1 Sep 2009

Maori TV to screen doco despite Chinese opposition

6:49 pm on 1 September 2009

Maori Television says it will screen a documentary about an exiled Muslim leader from China despite calls from embassy officials not to.

The Ten Conditions of Love, to be screened on Tuesday night, focuses on Uighur leader Rebiya Kadeer, who now lives in the United States.

The Uighurs are a Muslim minority with ancestral ties to China's Xinjiang province, which they call East Turkestan, and were involved in riots amid ethnic tensions in July this year.

Hundreds of people were detained following violence involving Uighurs protesting over the killing of two Uighurs by Han Chinese. Almost 200 people died in the clashes in the provincial capital, Urumqi.

Maori Television chief executive Jim Mather says Chinese embassy officials claim Ms Kadeer has links to terrorist groups and they implied that the documentary is unbalanced.

"Having personally viewed the documentary ... I came to the conclusion that this was as balanced as one would expect in any independently produced documentary."

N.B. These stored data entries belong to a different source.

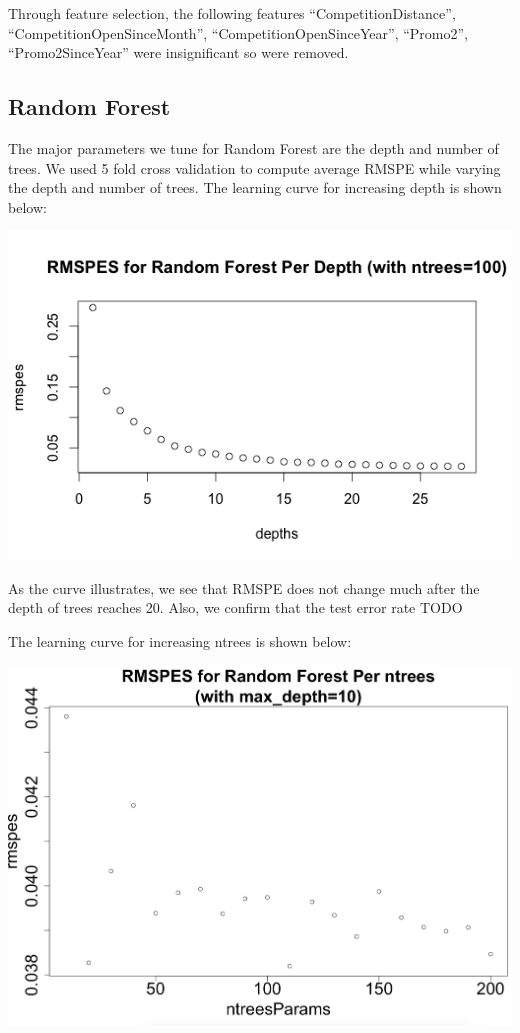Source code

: \documentclass[letterpaper,twocolumn,11pt]{article}
\begin{document}
Through feature selection, the following features ``CompetitionDistance'', ``CompetitionOpenSinceMonth'', ``CompetitionOpenSinceYear'', ``Promo2'', ``Promo2SinceYear'' were insignificant so were removed.

\subsection{Random Forest}
The major parameters we tune for Random Forest are the depth and number of trees. We used 5 fold cross validation to compute average RMSPE while varying the depth and number of trees. The learning curve for increasing depth is shown below:

\includegraphics[scale=0.4]{img/RandomForestPerDepth.png}

As the curve illustrates, we see that RMSPE does not change much after the depth of trees reaches 20. Also, we confirm that the test error rate TODO

The learning curve for increasing ntrees is shown below:

\includegraphics[scale=0.22]{img/RandomForestPerNtrees.png}
\end{document}
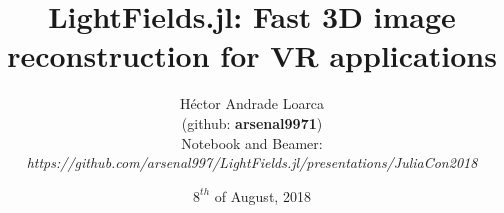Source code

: \title[LightFields.jl: Fast 3D image reconstruction for VR applications]{LightFields.jl: Fast 3D image reconstruction for VR applications}
\author{H\'ector Andrade Loarca\\ (github: \textbf{arsenal9971})\\Notebook and Beamer:\\\textit{https://github.com/arsenal997/LightFields.jl/presentations/JuliaCon2018}}
\date{$8^{th}$ of August, 2018}

\newcommand{\mylogo}{\texttt{[image: images/bms-logo-button.png]}}

\begin{frame}[plain]
	\titlepage
\end{frame}


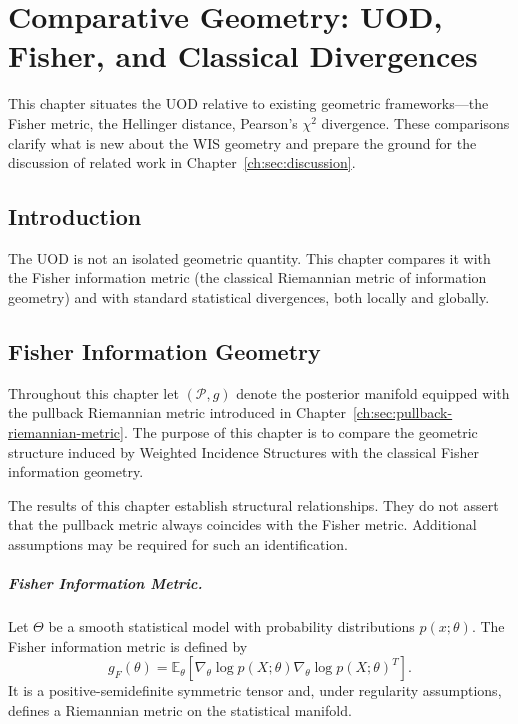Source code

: \chapter[Comparative Geometry]{Comparative Geometry: UOD, Fisher, and Classical Divergences}\label{ch:sec:comparative}


This chapter situates the UOD relative to existing geometric frameworks---the Fisher metric, the Hellinger distance, Pearson's $\chi^2$ divergence. These comparisons clarify what is new about the WIS geometry and prepare the ground for the discussion of related work in Chapter~\ref{ch:sec:discussion}.


\section{Introduction}\label{ch:sec:introduction-comparative_geometry}

The UOD is not an isolated geometric quantity.  This chapter compares
it with the Fisher information metric (the classical Riemannian metric
of information geometry) and with standard statistical divergences,
both locally and globally.

\section{Fisher Information Geometry}\label{ch:sec:fisher-information-geometry}

Throughout this chapter let $(\mathcal P,g)$ denote the posterior manifold equipped with the pullback Riemannian metric introduced in Chapter~\ref{ch:sec:pullback-riemannian-metric}.
The purpose of this chapter is to compare the geometric structure
induced by Weighted Incidence Structures with the classical Fisher
information geometry.
\begin{remark}
The results of this chapter establish structural
relationships. They do not assert that the pullback metric always
coincides with the Fisher metric. Additional assumptions may be
required for such an identification.
\end{remark}
\paragraph{Fisher Information Metric.}
Let $\Theta$ be a smooth statistical model with probability distributions
$p(x;\theta).$
The Fisher information metric is defined by
\[
g_F(\theta)
=
\mathbb E_\theta
\!\left[
\nabla_\theta\log p(X;\theta)
\nabla_\theta\log p(X;\theta)^T
\right].
\]
It is a positive-semidefinite symmetric tensor and, under regularity
assumptions, defines a Riemannian metric on the statistical manifold.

Mr Mather says in order to maintain balance of the issue, Maori Television has scheduled a documentary supplied by the Chinese government regarding the Xinjiang riots to screen straight after the documentary on Ms Kadeer.

Maori Television says it has a strong belief in the fundamental right of all people to have freedom of speech.

Attempts by Chinese officials to stop the film being aired in Australia in July were also unsuccessful.